Conifer terpene synthases: Functions in induced plant defense, phylogenetic analyses, and molecular modelin

Terpenes and terpene biosynthesis play major roles in conifer secondary metabolism. Oleoresin, a combination of monoterpenes, sesquiterpenes and diterpenes, is produced by conifers in copious quantities and stored in specialized anatomical structures. These chemicals serve as toxic protectants and mechanical barriers against invading herbivores and pathogens. Norway spruce, Picea abies , is capable of constitutive and inducible terpene-based defenses. Following insect attack or biological elicitation, Norway spruce is induced to form traumatic resin ducts. The studies presented here describe the complex changes induced after methyl jasmonate (MeJA) treatment in this species. Terpene defenses are characterized in a tissue specific manner on anatomical, chemical, biochemical, and molecular levels. The formation of traumatic resin ducts in the developing xylem is initiated after MeJA treatment. Similarly, the accumulation of monoterpenes in both bark and wood and the accumulation of diterpenes in wood begin rapidly after MeJA treatment. Terpene accumulation is preceded temporally by the increase in GGPP synthase, monoterpene synthase (mono-TPS) and diterpene synthase (di-TPS) activities in wood. Mono-TPS and di-TPS transcripts increase in abundance in stem tissue and mono-TPS transcripts increase in foliage following MeJA treatment. MeJA treatment also induces the release of large amounts of volatile oxygenated monoterpenes and sesquiterpenes, compounds that are not emitted from untreated control plants.

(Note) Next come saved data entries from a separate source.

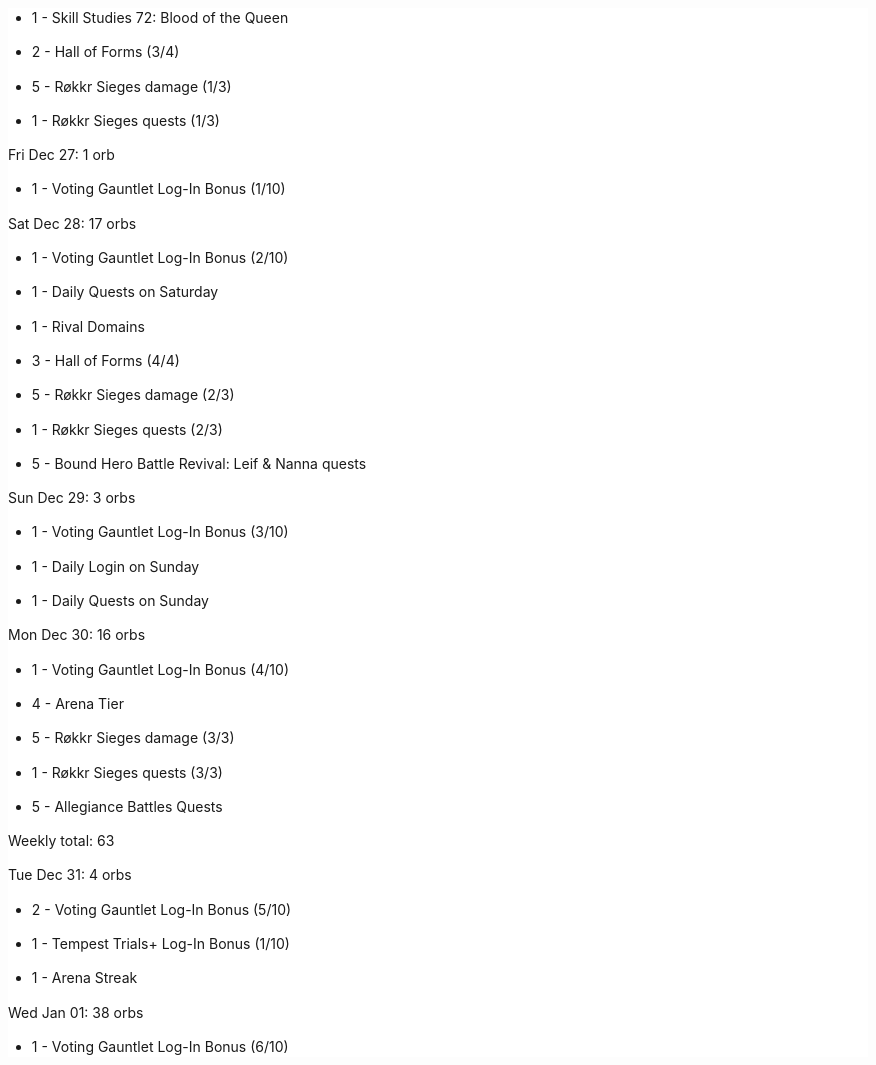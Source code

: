 *   1 - Skill Studies 72: Blood of the Queen
    
*   2 - Hall of Forms (3/4)
    
*   5 - Røkkr Sieges damage (1/3)
    
*   1 - Røkkr Sieges quests (1/3)
    

Fri Dec 27: 1 orb

*   1 - Voting Gauntlet Log-In Bonus (1/10)
    

Sat Dec 28: 17 orbs

*   1 - Voting Gauntlet Log-In Bonus (2/10)
    
*   1 - Daily Quests on Saturday
    
*   1 - Rival Domains
    
*   3 - Hall of Forms (4/4)
    
*   5 - Røkkr Sieges damage (2/3)
    
*   1 - Røkkr Sieges quests (2/3)
    
*   5 - Bound Hero Battle Revival: Leif & Nanna quests
    

Sun Dec 29: 3 orbs

*   1 - Voting Gauntlet Log-In Bonus (3/10)
    
*   1 - Daily Login on Sunday
    
*   1 - Daily Quests on Sunday
    

Mon Dec 30: 16 orbs

*   1 - Voting Gauntlet Log-In Bonus (4/10)
    
*   4 - Arena Tier
    
*   5 - Røkkr Sieges damage (3/3)
    
*   1 - Røkkr Sieges quests (3/3)
    
*   5 - Allegiance Battles Quests
    

Weekly total: 63

Tue Dec 31: 4 orbs

*   2 - Voting Gauntlet Log-In Bonus (5/10)
    
*   1 - Tempest Trials+ Log-In Bonus (1/10)
    
*   1 - Arena Streak
    

Wed Jan 01: 38 orbs

*   1 - Voting Gauntlet Log-In Bonus (6/10)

This emission of volatile terpenes coincides with a two-fold accumulation on terpenes in foliage and a five-fold increase in TPS activities. Ten Norway spruce TPS genes, involved in these constitutive and inducible defenses, were cloned, functionally expressed and characterized. This suite of TPS contains members of the mono-TPS, sesqui-TPS and di-TPS biochemical classes including several of previously not characterized functions. Furthermore, these TPS have provided a new basis to re-examine the phylogeny of the gymnosperm TPS-d subfamily and the TPS family overall. A model of gymnosperm TPS evolution is discussed as are some striking parallels between gymnosperm and angiosperm TPS evolution.